Combining together we obtain:

Show[Table[gr[i], {i, 0, 14}], PlotRange -> All]


• This doesn't seem to be quite the same thing, e.g. the curved contours in the middle are missing? Feb 28, 2017 at 17:32
• @Mr.Wizard The idea was to show that the accumulation points on $|z|=1$ are rational points $\frac{p}{q}\pi$ and demonstrate a connection between them in a simple way. One can lay over mine and Michael E2's solution to verify that this is correct. Feb 28, 2017 at 20:39
• I got a number of Set::shape: ... are not the same shape. >> messages and no usable output when I tried to run this code.
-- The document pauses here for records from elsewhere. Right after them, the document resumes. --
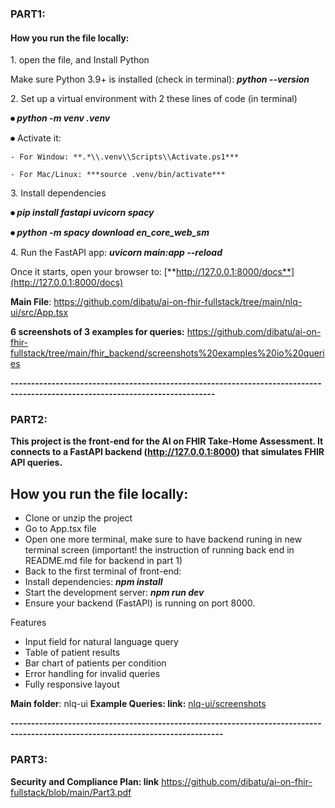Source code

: ### **PART1:**

#### **How you run the file locally:**



1\. open the file, and Install Python

Make sure Python 3.9+ is installed (check in terminal): ***python --version***



2\. Set up a virtual environment with 2 these lines of code (in terminal)

**⦁	*python -m venv .venv***

**⦁**	Activate it:

	- For Window: **.*\\.venv\\Scripts\\Activate.ps1***

	- For Mac/Linux: ***source .venv/bin/activate***



3\. Install dependencies

**⦁	*pip install fastapi uvicorn spacy***

**⦁	*python -m spacy download en\_core\_web\_sm***



4\. Run the FastAPI app: ***uvicorn main:app --reload***





Once it starts, open your browser to: [**http://127.0.0.1:8000/docs**](http://127.0.0.1:8000/docs)


**Main File**: https://github.com/dibatu/ai-on-fhir-fullstack/tree/main/nlq-ui/src/App.tsx

**6 screenshots of 3 examples for queries:** https://github.com/dibatu/ai-on-fhir-fullstack/tree/main/fhir_backend/screenshots%20examples%20io%20queries

**------------------------------------------------------------------------------------------------------------------------------**



### **PART2:**

**This project is the front-end for the AI on FHIR Take-Home Assessment. It connects to a FastAPI backend (http://127.0.0.1:8000) that simulates FHIR API queries.**


**How you run the file locally:**
---

* Clone or unzip the project
* Go to App.tsx file
* Open one more terminal, make sure to have backend runing in new terminal screen (important! the instruction of running back end in README.md file for backend in part 1)
* Back to the first terminal of front-end:
* Install dependencies: ***npm install***
* Start the development server: ***npm run dev***
* Ensure your backend (FastAPI) is running on port 8000.
  

Features

* Input field for natural language query
* Table of patient results
* Bar chart of patients per condition
* Error handling for invalid queries
* Fully responsive layout




**Main folder**: nlq-ui
**Example Queries: 
link:** [nlq-ui/screenshots](https://github.com/dibatu/ai-on-fhir-fullstack/tree/main/nlq-ui/screenshots)



**--------------------------------------------------------------------------------------------------------------------------------**



### **PART3:**

**Security and Compliance Plan: link** https://github.com/dibatu/ai-on-fhir-fullstack/blob/main/Part3.pdf





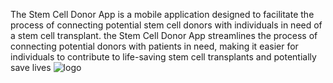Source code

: The Stem Cell Donor App is a mobile application designed to facilitate the process of connecting potential stem cell donors with individuals in need of a stem cell transplant.
the Stem Cell Donor App streamlines the process of connecting potential donors with patients in need, making it easier for individuals to contribute to life-saving stem cell transplants and potentially save lives
![logo](https://github.com/ShubhamkrTiwari/CellQuest/assets/113415740/a6447359-5cb9-4636-b91c-81d546194d0b)
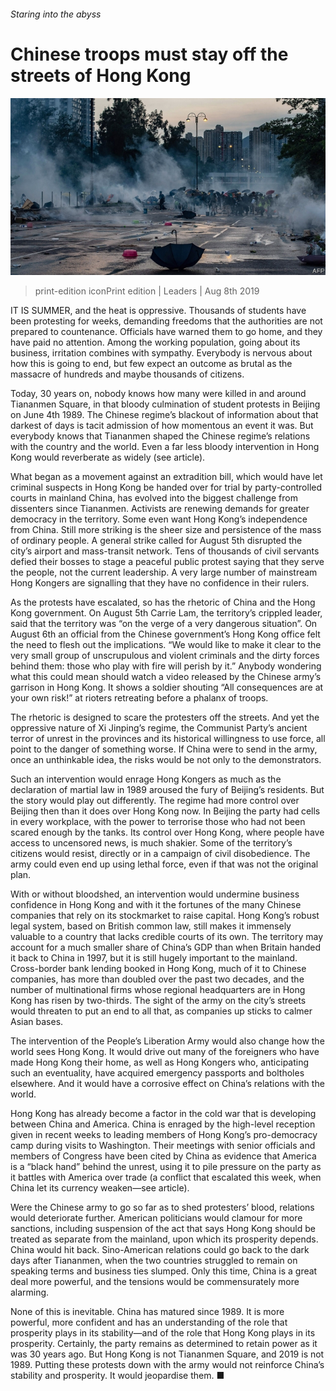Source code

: ###### Staring into the abyss

# Chinese troops must stay off the streets of Hong Kong 

![image](images/20190810_LDD001_0.jpg) 

> print-edition iconPrint edition | Leaders | Aug 8th 2019 

IT IS SUMMER, and the heat is oppressive. Thousands of students have been protesting for weeks, demanding freedoms that the authorities are not prepared to countenance. Officials have warned them to go home, and they have paid no attention. Among the working population, going about its business, irritation combines with sympathy. Everybody is nervous about how this is going to end, but few expect an outcome as brutal as the massacre of hundreds and maybe thousands of citizens. 

Today, 30 years on, nobody knows how many were killed in and around Tiananmen Square, in that bloody culmination of student protests in Beijing on June 4th 1989. The Chinese regime’s blackout of information about that darkest of days is tacit admission of how momentous an event it was. But everybody knows that Tiananmen shaped the Chinese regime’s relations with the country and the world. Even a far less bloody intervention in Hong Kong would reverberate as widely (see article). 

What began as a movement against an extradition bill, which would have let criminal suspects in Hong Kong be handed over for trial by party-controlled courts in mainland China, has evolved into the biggest challenge from dissenters since Tiananmen. Activists are renewing demands for greater democracy in the territory. Some even want Hong Kong’s independence from China. Still more striking is the sheer size and persistence of the mass of ordinary people. A general strike called for August 5th disrupted the city’s airport and mass-transit network. Tens of thousands of civil servants defied their bosses to stage a peaceful public protest saying that they serve the people, not the current leadership. A very large number of mainstream Hong Kongers are signalling that they have no confidence in their rulers. 

As the protests have escalated, so has the rhetoric of China and the Hong Kong government. On August 5th Carrie Lam, the territory’s crippled leader, said that the territory was “on the verge of a very dangerous situation”. On August 6th an official from the Chinese government’s Hong Kong office felt the need to flesh out the implications. “We would like to make it clear to the very small group of unscrupulous and violent criminals and the dirty forces behind them: those who play with fire will perish by it.” Anybody wondering what this could mean should watch a video released by the Chinese army’s garrison in Hong Kong. It shows a soldier shouting “All consequences are at your own risk!” at rioters retreating before a phalanx of troops. 

The rhetoric is designed to scare the protesters off the streets. And yet the oppressive nature of Xi Jinping’s regime, the Communist Party’s ancient terror of unrest in the provinces and its historical willingness to use force, all point to the danger of something worse. If China were to send in the army, once an unthinkable idea, the risks would be not only to the demonstrators. 

Such an intervention would enrage Hong Kongers as much as the declaration of martial law in 1989 aroused the fury of Beijing’s residents. But the story would play out differently. The regime had more control over Beijing then than it does over Hong Kong now. In Beijing the party had cells in every workplace, with the power to terrorise those who had not been scared enough by the tanks. Its control over Hong Kong, where people have access to uncensored news, is much shakier. Some of the territory’s citizens would resist, directly or in a campaign of civil disobedience. The army could even end up using lethal force, even if that was not the original plan. 

With or without bloodshed, an intervention would undermine business confidence in Hong Kong and with it the fortunes of the many Chinese companies that rely on its stockmarket to raise capital. Hong Kong’s robust legal system, based on British common law, still makes it immensely valuable to a country that lacks credible courts of its own. The territory may account for a much smaller share of China’s GDP than when Britain handed it back to China in 1997, but it is still hugely important to the mainland. Cross-border bank lending booked in Hong Kong, much of it to Chinese companies, has more than doubled over the past two decades, and the number of multinational firms whose regional headquarters are in Hong Kong has risen by two-thirds. The sight of the army on the city’s streets would threaten to put an end to all that, as companies up sticks to calmer Asian bases. 

The intervention of the People’s Liberation Army would also change how the world sees Hong Kong. It would drive out many of the foreigners who have made Hong Kong their home, as well as Hong Kongers who, anticipating such an eventuality, have acquired emergency passports and boltholes elsewhere. And it would have a corrosive effect on China’s relations with the world. 

Hong Kong has already become a factor in the cold war that is developing between China and America. China is enraged by the high-level reception given in recent weeks to leading members of Hong Kong’s pro-democracy camp during visits to Washington. Their meetings with senior officials and members of Congress have been cited by China as evidence that America is a “black hand” behind the unrest, using it to pile pressure on the party as it battles with America over trade (a conflict that escalated this week, when China let its currency weaken—see article). 

Were the Chinese army to go so far as to shed protesters’ blood, relations would deteriorate further. American politicians would clamour for more sanctions, including suspension of the act that says Hong Kong should be treated as separate from the mainland, upon which its prosperity depends. China would hit back. Sino-American relations could go back to the dark days after Tiananmen, when the two countries struggled to remain on speaking terms and business ties slumped. Only this time, China is a great deal more powerful, and the tensions would be commensurately more alarming. 

None of this is inevitable. China has matured since 1989. It is more powerful, more confident and has an understanding of the role that prosperity plays in its stability—and of the role that Hong Kong plays in its prosperity. Certainly, the party remains as determined to retain power as it was 30 years ago. But Hong Kong is not Tiananmen Square, and 2019 is not 1989. Putting these protests down with the army would not reinforce China’s stability and prosperity. It would jeopardise them. ■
Feb 28, 2017 at 23:12
• @Mr.Wizard Sorry, will correct asap. I probably mistyped something while manually formatting the code for nicer view. Mar 1, 2017 at 6:18
• @Mr.Wizard Indeed, comma was missing. Thanks for checking! Mar 1, 2017 at 6:31

This is a demo of how to color the lines after the fact, without using that expensive RegionFunction. I also make use of symmetry and only scan one quadrant:

p = Normal@
ContourPlot[
Im[InverseEllipticNomeQ[x + I y]] == 0, {x, 0, 1}, {y, 0, 1},
RegionFunction -> (Norm[{##}] & < 1)]; // AbsoluteTiming
lines = Cases[ p , Line[__], Infinity];
Graphics[{
MapAt[{1, 1} # & /@ # &, #, {1}],
MapAt[{-1, 1} # & /@ # &, #, {1}],
MapAt[{-1, -1} # & /@ # &, #, {1}],
MapAt[{1, -1} # & /@ # &, #, {1}]} & /@ (Line[#[[1]],
VertexColors -> (If[TrueQ[# >= 1], Red, White] &@
Re[InverseEllipticNomeQ[#[[1]] +
I #[[2]]]] & /@ #[[1]])] & /@ lines)]


you should be able to improve the quality of this if you use PlotPoints and MaxRecursion options.